##### PROVIDED MATERIAL
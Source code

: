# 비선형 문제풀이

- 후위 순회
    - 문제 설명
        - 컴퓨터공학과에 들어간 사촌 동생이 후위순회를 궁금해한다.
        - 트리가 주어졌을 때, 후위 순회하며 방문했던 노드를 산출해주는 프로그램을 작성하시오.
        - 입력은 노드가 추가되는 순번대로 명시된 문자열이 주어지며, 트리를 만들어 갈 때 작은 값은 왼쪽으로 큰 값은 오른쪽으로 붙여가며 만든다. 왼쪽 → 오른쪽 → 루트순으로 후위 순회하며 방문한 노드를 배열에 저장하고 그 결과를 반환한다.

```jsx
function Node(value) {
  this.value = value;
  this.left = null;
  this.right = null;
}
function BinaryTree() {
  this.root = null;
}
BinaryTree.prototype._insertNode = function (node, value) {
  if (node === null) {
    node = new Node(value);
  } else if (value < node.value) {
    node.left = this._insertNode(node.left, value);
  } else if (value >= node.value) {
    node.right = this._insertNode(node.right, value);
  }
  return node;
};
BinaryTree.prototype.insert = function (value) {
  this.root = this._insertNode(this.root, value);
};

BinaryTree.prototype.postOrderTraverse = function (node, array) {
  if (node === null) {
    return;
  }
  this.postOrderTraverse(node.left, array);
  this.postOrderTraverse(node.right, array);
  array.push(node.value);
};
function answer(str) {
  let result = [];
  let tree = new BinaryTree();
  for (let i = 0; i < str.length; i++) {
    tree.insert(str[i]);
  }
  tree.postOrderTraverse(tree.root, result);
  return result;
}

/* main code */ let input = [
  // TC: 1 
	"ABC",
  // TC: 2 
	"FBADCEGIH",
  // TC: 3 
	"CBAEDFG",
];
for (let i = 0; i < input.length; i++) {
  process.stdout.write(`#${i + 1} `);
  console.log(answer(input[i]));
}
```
##########
** HOW TO COMPLETE THIS TASK **
With every line kept whole, write out the records again exactly.

** WORKED SOLUTION **
Source code

:# 비선형 문제풀이

- 후위 순회
    - 문제 설명
        - 컴퓨터공학과에 들어간 사촌 동생이 후위순회를 궁금해한다.
        - 트리가 주어졌을 때, 후위 순회하며 방문했던 노드를 산출해주는 프로그램을 작성하시오.
        - 입력은 노드가 추가되는 순번대로 명시된 문자열이 주어지며, 트리를 만들어 갈 때 작은 값은 왼쪽으로 큰 값은 오른쪽으로 붙여가며 만든다. 왼쪽 → 오른쪽 → 루트순으로 후위 순회하며 방문한 노드를 배열에 저장하고 그 결과를 반환한다.

```jsx
function Node(value) {
  this.value = value;
  this.left = null;
  this.right = null;
}
function BinaryTree() {
  this.root = null;
}
BinaryTree.prototype._insertNode = function (node, value) {
  if (node === null) {
    node = new Node(value);
  } else if (value < node.value) {
    node.left = this._insertNode(node.left, value);
  } else if (value >= node.value) {
    node.right = this._insertNode(node.right, value);
  }
  return node;
};
BinaryTree.prototype.insert = function (value) {
  this.root = this._insertNode(this.root, value);
};

BinaryTree.prototype.postOrderTraverse = function (node, array) {
  if (node === null) {
    return;
  }
  this.postOrderTraverse(node.left, array);
  this.postOrderTraverse(node.right, array);
  array.push(node.value);
};
function answer(str) {
  let result = [];
  let tree = new BinaryTree();
  for (let i = 0; i < str.length; i++) {
    tree.insert(str[i]);
  }
  tree.postOrderTraverse(tree.root, result);
  return result;
}

/* main code */ let input = [
  // TC: 1 
	"ABC",
  // TC: 2 
	"FBADCEGIH",
  // TC: 3 
	"CBAEDFG",
];
for (let i = 0; i < input.length; i++) {
  process.stdout.write(`#${i + 1} `);
  console.log(answer(input[i]));
}
```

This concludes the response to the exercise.